Did you know that the term spice is not a botanical designation? It is used to designate plants and plant parts used to flavor food and drink? Spices are everything else but the leaves. The leaves are considered herbs.
Examples of spices include Cinnamon which is the bark, Allspice which is a berry, or cloves which are a dried flower.
Many of these spices remained local until the age of exploration began and explorers such as Marco Polo, Magellan, and Columbus roamed the world.
In the past, spices served multiple purposes. In the Middle Ages, spices were often used either to help flavor the meat or make certain types of meat easier to eat. Was it used to make rotting meat palatable?
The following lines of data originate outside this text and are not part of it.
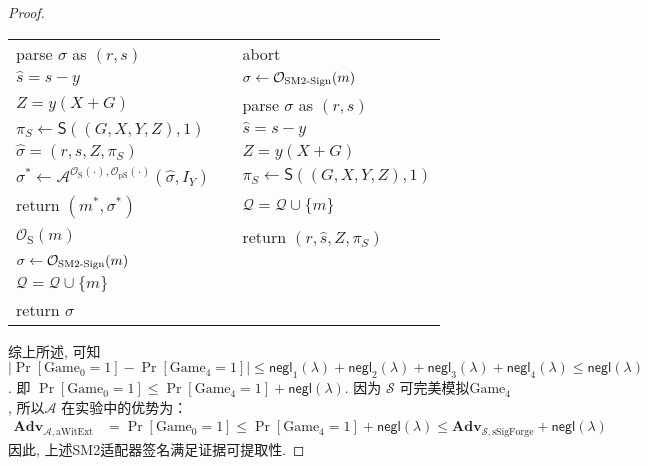 \documentclass[review]{jcr}
\begin{document}
\begin{proof}
\begin{center}
{\begin{tabular}{lll}
parse $\sigma$ as $(r,s)$ &   &   abort  \\

$\hat{s}=s-y$ &   & $\sigma\leftarrow \mathcal{O}_{\text{SM2\text{-}Sign}}(m)$   \\

$Z=y(X+G)$ &   & parse $\sigma$ as $(r,s)$ \\

$\pi_S\leftarrow \mathsf{S}((G,X,Y,Z),1)$ &   & $\hat{s}=s-y$ \\

$\hat{\sigma}=(r,s, Z, \pi_S)$ &   &$Z=y(X+G)$  \\

$\sigma^*\leftarrow \mathcal{A}^{\mathcal{O}_{\text{S}}(\cdot),\mathcal{O}_{\text{pS}}(\cdot)}(\hat{\sigma},I_Y)$ &   & $\pi_S\leftarrow \mathsf{S}((G,X,Y,Z),1)$ \\

return $(m^*, \sigma^*)$ &   & $\mathcal{Q}=\mathcal{Q}\cup \{m\}$  \\

$\mathcal{O}_{\text{S}}(m)$ &   &  return $(r,\hat{s},Z, \pi_S)$  \\
\cline{1-1}

$\sigma\leftarrow \mathcal{O}_{\text{SM2\text{-}Sign}}(m)$ &   &  \\

$\mathcal{Q}=\mathcal{Q}\cup \{m\}$ &   &   \\

return $\sigma$ &   &   \\ 
\end{tabular}}
\end{center}

综上所述, 可知 $|\Pr[\text{Game}_0 = 1] -\Pr[\text{Game}_4 = 1]| \leq \mathsf{negl}_1(\lambda)+\mathsf{negl}_2(\lambda)+\mathsf{negl}_3(\lambda)+\mathsf{negl}_4(\lambda)\leq\mathsf{negl}(\lambda)$. 
即 $\Pr[\text{Game}_0 = 1] \leq\Pr[\text{Game}_4 = 1] +\mathsf{negl}(\lambda)$. 因为 $\mathcal{S}$ 可完美模拟$\text{Game}_4$, 所以$\mathcal{A}$ 在实验中的优势为：
\begin{equation*}
\begin{aligned}
\textbf{Adv}_{\mathcal{A},\text{aWitExt}}& = \Pr[\text{Game}_0 = 1]\leq \Pr[\text{Game}_4=1]+\mathsf{negl}(\lambda)\leq \textbf{Adv}_{\mathcal{S},\text{sSigForge}} + \mathsf{negl}(\lambda)
\end{aligned}
\end{equation*}
因此, 上述SM2适配器签名满足证据可提取性.

\end{proof}
\end{document}

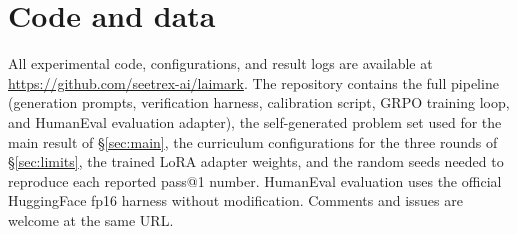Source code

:\documentclass[11pt,a4paper]{article}
\begin{document}
\section*{Code and data}

All experimental code, configurations, and result logs are available at
\url{https://github.com/seetrex-ai/laimark}.
The repository contains the full pipeline (generation prompts, verification harness, calibration script, GRPO training loop, and HumanEval evaluation adapter), the self-generated problem set used for the main result of \S\ref{sec:main}, the curriculum configurations for the three rounds of \S\ref{sec:limits}, the trained LoRA adapter weights, and the random seeds needed to reproduce each reported pass@1 number.
HumanEval evaluation uses the official HuggingFace fp16 harness without modification.
Comments and issues are welcome at the same URL.



\end{document}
According to things I've read, no this is not true because due to the cost of spices, only the rich could actually afford these. Why would anyone waste money that way? By the 1400's, poor people could afford cost of a pound of pepper and the rich people quit eating it for that one fact.
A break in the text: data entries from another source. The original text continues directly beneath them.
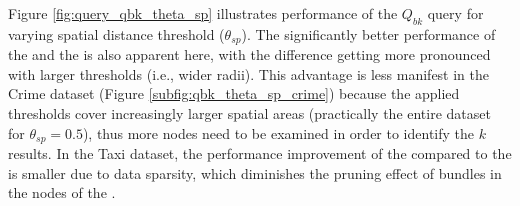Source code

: Figure \ref{fig:query_qbk_theta_sp} illustrates performance of the $Q_{bk}$ query for varying spatial distance threshold ($\theta_{sp}$). The significantly better performance of the \tsr and the \btsr is also apparent here, with the difference getting more pronounced with larger thresholds (i.e., wider radii). This advantage is less manifest in the Crime dataset (Figure \ref{subfig:qbk_theta_sp_crime}) because the applied thresholds cover increasingly larger spatial areas (practically the entire dataset for $\theta_{sp} =0.5$), thus more nodes need to be examined in order to identify the $k$ results. In the Taxi dataset, the performance improvement of the \btsr compared to the \tsr is smaller due to data sparsity, which diminishes the pruning effect of bundles in the nodes of the \btsr.

\begin{figure}[!tb]
	\centering
	 \\

\end{figure}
Over the years, spices have become more accessible to everyone. In some places, such as India, spices are used more frequently than in others.
Did you know:
1. The first commercial chili powder was released in the late 1800's.
2. Peppercorns have been used since at least the 4th century BC
3. Columbus named one spice Pimento but once it arrived in Europe, it became known as Allspice.
4. The Nutmeg tree produces both nutmeg and mace.
5. Although many people think Masala is a specific type of spice, it actually means spice.
6. The Trinidad Moruga Scorpion chili is considered the worlds hottest chili. Its can burn its way through a latex glove.
7. Mustard and Wasabi do not become spicy until they are crushed.
8. Before the invention of electricity, they had clocks which opened the compartment of a different spice. People could tell the time by the smell of the spice.
9. Sumac is the only spice native to all 48 contiguous states.
10. The Canna Indica seed and peppercorns were used as shotgun pellets.
Have a great time and I hope you enjoyed this.